Generally, apps running in v3 are compatible in v4. However, there is greater emphasis on security in v4 so the following exceptions apply:
- Form Elements - Form labels and values now do not allow script execution to prevent possible cross-site scripting (XSS) vulnerabilities. Apps that depend on scripting will need to place such scripts into Custom HTML elements.
- Readonly Form Elements - Previously, form read-only field values are not editable in the browser, but get stored in the database upon form submission. In v4, read-only field values are no longer stored to prevent unintended modifications using client-side browser tools such as Browser Console, Firebug, etc.
- JSON API Request Methods – Previously, JSON API calls that modify the state of a process (e.g. start a process, complete an assignment, etc) support both HTTP GET and POST. In v4, only POST requests are supported to prevent cross-site request forgery (CSRF) attacks. Read-only API calls are unchanged. Please refer to the latest JSON API reference in the Knowledge Base at JSON API
- JSON API Responses – In v4, all JSON API calls respond with JSON responses only. Previously, failed authentication will redirect the request to a login page, but a failed authentication now would result in a JSON 401 response e.g.

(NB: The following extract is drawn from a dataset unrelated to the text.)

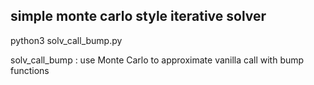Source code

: 
## simple monte carlo style iterative solver

python3 solv_call_bump.py

solv_call_bump : use Monte Carlo to approximate vanilla call with bump functions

{"error":{"message":"","code":"401","date":"Fri Feb 28 17:41:59 MYT 2014"}} - JSON API Authentication – The JSON API now supports basic authentication, so this would be the recommended authentication mechanism when combined with HTTPS.
- JavaScript API Authentication - Previously, in the JavaScript API AssignmentManager.login(url, username, password, callback), the password can be either the plaintext password or user hash. In v4, user hash is only accepted in a separate call AssignmentManager.loginWithHash(url, username, hash, callback)
Apps that make use of the above may need to be modified and tested accordingly.